WORK TASK:
When a line of the listing below has the string "deep" in it, copy that line.

DATA FOR THE TASK:
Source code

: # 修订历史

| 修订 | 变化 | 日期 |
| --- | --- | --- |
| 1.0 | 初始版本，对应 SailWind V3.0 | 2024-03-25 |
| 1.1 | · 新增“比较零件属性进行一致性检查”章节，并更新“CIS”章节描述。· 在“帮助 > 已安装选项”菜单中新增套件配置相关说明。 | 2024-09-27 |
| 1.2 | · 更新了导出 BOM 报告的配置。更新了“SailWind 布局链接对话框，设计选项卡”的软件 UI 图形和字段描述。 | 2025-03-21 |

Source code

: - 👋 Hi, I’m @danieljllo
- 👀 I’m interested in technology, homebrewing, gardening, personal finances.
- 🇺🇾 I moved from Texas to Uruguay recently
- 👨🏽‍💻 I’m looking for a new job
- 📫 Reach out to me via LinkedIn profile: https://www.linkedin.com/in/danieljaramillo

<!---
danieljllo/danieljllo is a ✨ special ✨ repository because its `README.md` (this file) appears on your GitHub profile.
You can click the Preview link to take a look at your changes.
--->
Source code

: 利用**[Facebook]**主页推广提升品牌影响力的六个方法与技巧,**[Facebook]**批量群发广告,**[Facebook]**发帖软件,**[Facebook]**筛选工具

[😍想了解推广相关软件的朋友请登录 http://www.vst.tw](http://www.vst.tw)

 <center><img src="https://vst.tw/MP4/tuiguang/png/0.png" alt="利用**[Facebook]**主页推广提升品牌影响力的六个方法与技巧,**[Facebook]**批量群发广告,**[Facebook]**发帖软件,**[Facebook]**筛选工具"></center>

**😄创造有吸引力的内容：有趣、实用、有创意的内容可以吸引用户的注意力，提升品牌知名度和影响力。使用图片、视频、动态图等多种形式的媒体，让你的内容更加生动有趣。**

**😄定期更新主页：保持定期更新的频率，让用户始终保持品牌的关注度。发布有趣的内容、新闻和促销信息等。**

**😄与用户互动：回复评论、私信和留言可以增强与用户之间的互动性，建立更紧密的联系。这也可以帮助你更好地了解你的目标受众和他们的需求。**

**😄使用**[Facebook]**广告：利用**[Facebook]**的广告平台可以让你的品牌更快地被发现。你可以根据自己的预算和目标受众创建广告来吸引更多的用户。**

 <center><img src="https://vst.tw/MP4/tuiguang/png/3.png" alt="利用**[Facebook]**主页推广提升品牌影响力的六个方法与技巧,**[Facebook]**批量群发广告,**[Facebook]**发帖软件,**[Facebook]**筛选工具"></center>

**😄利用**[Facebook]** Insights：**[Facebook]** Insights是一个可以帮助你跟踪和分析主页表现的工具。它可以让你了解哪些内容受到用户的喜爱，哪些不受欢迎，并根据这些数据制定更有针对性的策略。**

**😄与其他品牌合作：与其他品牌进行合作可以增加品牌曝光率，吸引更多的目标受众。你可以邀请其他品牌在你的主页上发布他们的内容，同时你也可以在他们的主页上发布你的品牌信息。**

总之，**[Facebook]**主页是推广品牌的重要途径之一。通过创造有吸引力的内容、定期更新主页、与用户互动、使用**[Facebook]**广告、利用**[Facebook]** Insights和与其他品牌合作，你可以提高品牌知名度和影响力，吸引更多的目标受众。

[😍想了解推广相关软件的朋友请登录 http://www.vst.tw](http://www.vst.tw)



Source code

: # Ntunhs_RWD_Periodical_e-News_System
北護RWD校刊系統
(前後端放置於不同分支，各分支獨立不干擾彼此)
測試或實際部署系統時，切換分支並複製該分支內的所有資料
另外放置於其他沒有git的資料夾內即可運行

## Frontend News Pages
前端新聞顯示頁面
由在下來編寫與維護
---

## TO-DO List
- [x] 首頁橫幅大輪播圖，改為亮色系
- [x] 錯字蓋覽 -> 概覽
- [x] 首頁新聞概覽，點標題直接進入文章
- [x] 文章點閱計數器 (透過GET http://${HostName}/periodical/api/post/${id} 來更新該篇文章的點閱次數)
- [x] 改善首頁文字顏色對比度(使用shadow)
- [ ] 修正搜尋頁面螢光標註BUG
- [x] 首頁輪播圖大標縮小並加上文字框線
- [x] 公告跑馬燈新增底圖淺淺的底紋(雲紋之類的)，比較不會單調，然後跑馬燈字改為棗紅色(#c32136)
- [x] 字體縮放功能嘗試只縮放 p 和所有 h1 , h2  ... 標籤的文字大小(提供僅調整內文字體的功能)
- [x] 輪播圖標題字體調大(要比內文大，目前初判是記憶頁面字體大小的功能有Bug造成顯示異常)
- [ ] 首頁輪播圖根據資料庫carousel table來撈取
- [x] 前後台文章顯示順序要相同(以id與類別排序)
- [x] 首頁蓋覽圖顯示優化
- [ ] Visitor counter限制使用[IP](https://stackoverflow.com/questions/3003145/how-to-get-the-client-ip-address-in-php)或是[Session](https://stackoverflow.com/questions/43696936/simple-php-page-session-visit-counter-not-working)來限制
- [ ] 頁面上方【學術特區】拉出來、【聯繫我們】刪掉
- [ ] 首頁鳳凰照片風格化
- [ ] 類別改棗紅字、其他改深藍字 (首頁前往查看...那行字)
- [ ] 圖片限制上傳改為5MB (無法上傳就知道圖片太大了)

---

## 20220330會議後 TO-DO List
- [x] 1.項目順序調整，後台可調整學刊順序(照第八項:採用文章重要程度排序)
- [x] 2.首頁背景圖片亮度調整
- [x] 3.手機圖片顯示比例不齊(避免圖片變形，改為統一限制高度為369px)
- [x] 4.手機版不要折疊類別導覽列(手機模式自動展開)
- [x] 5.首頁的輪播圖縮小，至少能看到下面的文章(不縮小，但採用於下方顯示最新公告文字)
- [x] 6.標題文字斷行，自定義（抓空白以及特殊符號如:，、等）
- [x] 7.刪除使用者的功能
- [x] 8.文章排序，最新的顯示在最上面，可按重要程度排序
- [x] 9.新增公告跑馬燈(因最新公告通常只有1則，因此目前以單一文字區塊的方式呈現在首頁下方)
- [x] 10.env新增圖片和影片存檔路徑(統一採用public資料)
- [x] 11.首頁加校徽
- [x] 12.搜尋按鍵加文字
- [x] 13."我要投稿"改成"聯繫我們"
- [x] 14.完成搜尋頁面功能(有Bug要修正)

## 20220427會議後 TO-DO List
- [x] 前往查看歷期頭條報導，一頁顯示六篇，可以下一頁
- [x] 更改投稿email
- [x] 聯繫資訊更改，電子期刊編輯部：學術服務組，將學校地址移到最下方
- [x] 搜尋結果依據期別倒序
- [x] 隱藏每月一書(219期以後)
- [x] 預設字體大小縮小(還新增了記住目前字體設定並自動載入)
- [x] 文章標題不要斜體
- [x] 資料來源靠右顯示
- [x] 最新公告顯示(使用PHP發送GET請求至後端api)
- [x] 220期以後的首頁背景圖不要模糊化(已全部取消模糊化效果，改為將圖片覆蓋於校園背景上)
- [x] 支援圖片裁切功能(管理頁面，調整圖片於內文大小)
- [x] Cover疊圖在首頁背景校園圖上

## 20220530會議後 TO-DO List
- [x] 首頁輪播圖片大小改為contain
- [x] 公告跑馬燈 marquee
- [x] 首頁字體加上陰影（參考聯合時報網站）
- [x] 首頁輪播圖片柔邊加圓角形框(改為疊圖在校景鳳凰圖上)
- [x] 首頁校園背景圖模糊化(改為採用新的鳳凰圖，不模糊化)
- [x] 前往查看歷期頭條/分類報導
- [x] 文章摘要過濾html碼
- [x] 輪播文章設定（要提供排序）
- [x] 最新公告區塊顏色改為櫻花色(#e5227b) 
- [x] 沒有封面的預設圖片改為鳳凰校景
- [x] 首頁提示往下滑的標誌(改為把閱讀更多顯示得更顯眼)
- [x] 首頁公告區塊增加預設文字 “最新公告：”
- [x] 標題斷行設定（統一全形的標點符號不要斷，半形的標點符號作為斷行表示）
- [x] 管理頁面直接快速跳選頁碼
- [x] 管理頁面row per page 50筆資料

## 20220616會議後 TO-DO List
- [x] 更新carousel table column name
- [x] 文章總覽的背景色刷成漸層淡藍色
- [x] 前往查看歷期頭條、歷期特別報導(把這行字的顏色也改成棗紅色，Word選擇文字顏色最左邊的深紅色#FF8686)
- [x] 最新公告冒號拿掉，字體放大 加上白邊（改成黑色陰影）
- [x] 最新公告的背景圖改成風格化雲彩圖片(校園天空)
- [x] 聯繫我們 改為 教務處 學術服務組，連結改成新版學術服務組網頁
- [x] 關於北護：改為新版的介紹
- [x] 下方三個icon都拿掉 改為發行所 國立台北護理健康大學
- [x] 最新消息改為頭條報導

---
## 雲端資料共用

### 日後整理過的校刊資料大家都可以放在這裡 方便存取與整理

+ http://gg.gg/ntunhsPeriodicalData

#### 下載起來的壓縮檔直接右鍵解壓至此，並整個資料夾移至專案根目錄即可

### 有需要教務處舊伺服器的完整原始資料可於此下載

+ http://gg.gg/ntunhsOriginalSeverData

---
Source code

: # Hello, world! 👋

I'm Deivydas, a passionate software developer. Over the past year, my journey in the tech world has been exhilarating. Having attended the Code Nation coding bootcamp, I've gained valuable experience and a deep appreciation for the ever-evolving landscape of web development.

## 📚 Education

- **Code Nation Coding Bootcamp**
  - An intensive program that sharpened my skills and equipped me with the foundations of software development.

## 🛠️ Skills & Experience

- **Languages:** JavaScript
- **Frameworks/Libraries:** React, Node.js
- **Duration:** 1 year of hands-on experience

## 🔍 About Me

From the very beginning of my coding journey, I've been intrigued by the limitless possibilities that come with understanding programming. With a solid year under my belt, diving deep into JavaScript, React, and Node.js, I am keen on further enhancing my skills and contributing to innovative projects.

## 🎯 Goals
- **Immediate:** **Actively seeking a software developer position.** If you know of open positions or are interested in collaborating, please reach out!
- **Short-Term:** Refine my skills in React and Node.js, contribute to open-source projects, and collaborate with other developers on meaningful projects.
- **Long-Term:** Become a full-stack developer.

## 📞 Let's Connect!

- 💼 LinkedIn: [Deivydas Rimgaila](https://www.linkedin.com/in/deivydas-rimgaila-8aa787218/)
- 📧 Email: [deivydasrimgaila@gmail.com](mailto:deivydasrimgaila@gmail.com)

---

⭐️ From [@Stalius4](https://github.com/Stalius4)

RESPONSE TO THIS EXERCISE:
I'm Deivydas, a passionate software developer. Over the past year, my journey in the tech world has been exhilarating. Having attended the Code Nation coding bootcamp, I've gained valuable experience and a deep appreciation for the ever-evolving landscape of web development.
From the very beginning of my coding journey, I've been intrigued by the limitless possibilities that come with understanding programming. With a solid year under my belt, diving deep into JavaScript, React, and Node.js, I am keen on further enhancing my skills and contributing to innovative projects.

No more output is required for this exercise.